People ex rel. Hudson v. Judge of Superior Court of Detroit

Citation42 Mich. 239,3 N.W. 850
CourtSupreme Court of Michigan
Decision Date29 November 1879
PartiesPEOPLE ex rel. JOSEPH L. HUDSON v. JUDGE OF SUPERIOR COURT OF DETROIT.

Prohibition is a preventive remedy provided by the common law to restrain the action of courts in excess of their jurisdiction, or as to matters outside of their jurisdiction, may be applied for by either party, is granted not as matter of strict right but in sound judicial discretion, goes only to the excess of jurisdiction, can be resorted to only when other remedies are ineffectual, and to authorize its issuance it must appear that the party applying has appealed in vain for relief to the court against which the writ is asked. On the facts in this case, and as the relator appears to have made no application for relief to the court sought to be restrained writ of prohibition is denied.

Application for writ of prohibition.

Don. M Dickinson and Alfred Russell, for relator.

H.C Wisner and G.V.N. Lothrop, for respondent.

MARSTON J.

On return to the order heretofore granted requiring the respondent to show cause why a writ of prohibition should not issue.

From a careful examination and consideration of all the facts set forth in the original and supplemental bills filed in the U.S. court it is apparent that the principal aim and object sought, if not indeed the only one, was, in the first instance, to prevent the prosecution of the case of Schwab v. Mathews et al., pending in the superior court, and, since judgment was rendered therein, the collection thereof.

The question of quieting and determining the title of Hudson, as assignee, to the goods seized, or the avails thereof, is but secondary, and even to that extent of doubtful good faith. If the latter were the real object there would be no necessity, or even propriety, in joining as parties complainants the defendants in the superior court case, some of whom were not even creditors of the bankrupts, or interested in the proceedings taken against them.

Be this as it may, however, and without adverting at length to the propriety or legality of seeking to set aside, and having declared null and void in this way a valid judgment of the superior court, we cannot, from the showing made, see how the assignee in bankruptcy can be at all delayed or obstructed in the performance of his duties by the judgment rendered in the superior court, or the efforts of the plaintiff therein to collect the same from the defendants in that case. The assignee is not a party defendant in that case, and is neither personally nor as assignee bound by the judgment. The payment of that judgment by the defendants therein, or its enforced collection against them, cannot take away or affect injuriously the assets of the bankrupts in the hands of the assignee.

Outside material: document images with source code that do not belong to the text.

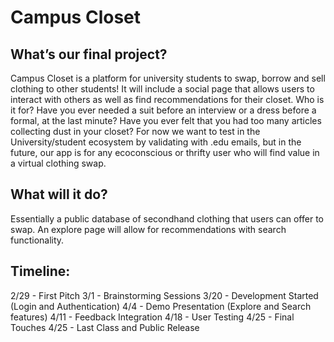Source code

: # Campus Closet

## What’s our final project?
Campus Closet is a platform for university students to swap, borrow and sell clothing to other students! It will include a social page that allows users to interact with others as well as find recommendations for their closet. 
Who is it for? Have you ever needed a suit before an interview or a dress before a formal, at the last minute? Have you ever felt that you had too many articles collecting dust in your closet? For now we want to test in the University/student ecosystem by validating with .edu emails, but in the future, our app is for any ecoconscious or thrifty user who will find value in a virtual clothing swap.

## What will it do?
Essentially a public database of secondhand clothing that users can offer to swap. An explore page will allow for recommendations with search functionality.

## Timeline: 
2/29 - First Pitch
3/1 - Brainstorming Sessions
3/20 - Development Started (Login and Authentication)
4/4 - Demo Presentation (Explore and Search features)
4/11 - Feedback Integration
4/18 - User Testing
4/25 - Final Touches
4/25 - Last Class and Public Release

There is no pretense made, in either the original or supplemental bill, that any person other than Schwab, as against the bankrupts or their assignee, claims the goods in dispute, or any part thereof, or interest therein, and payment or satisfaction of the superior court judgment effectually settles all further claim by Schwab to the goods or avails thereof, thus leaving the proceeds thereof unquestioned in the hands of the assignee, to be distributed amongst the creditors of the bankrupts. How, therefore, the assignee or those he represents can be injuriously affected by the collection of that judgment is not apparent. True, those who indemnified the marshal, and those against whom the judgment was rendered, may be affected, but we do not understand it to be the duty of the the assignee to protect them. Certainly the bills filed do not proceed upon the theory of affording protection to those creditors who indemnified the marshal. The indemnifying creditors are not made parties in the equity cases, nor is relief asked in their behalf as such.

The marshal, and those who were joined with him as defendants in the case in the superior court, had an opportunity to be there heard. If they submitted themselves to the jurisdiction of that court, and permitted a judgment to be rendered against them, we do not consider or understand it to be one of the duties of the assignee in bankruptcy to relieve them from the consequences thereof. Should the assignee proceed and the court determine and decree, that the title to the goods claimed by Schwab was in the assignee, and that they were a part of the assets of the bankrupts,...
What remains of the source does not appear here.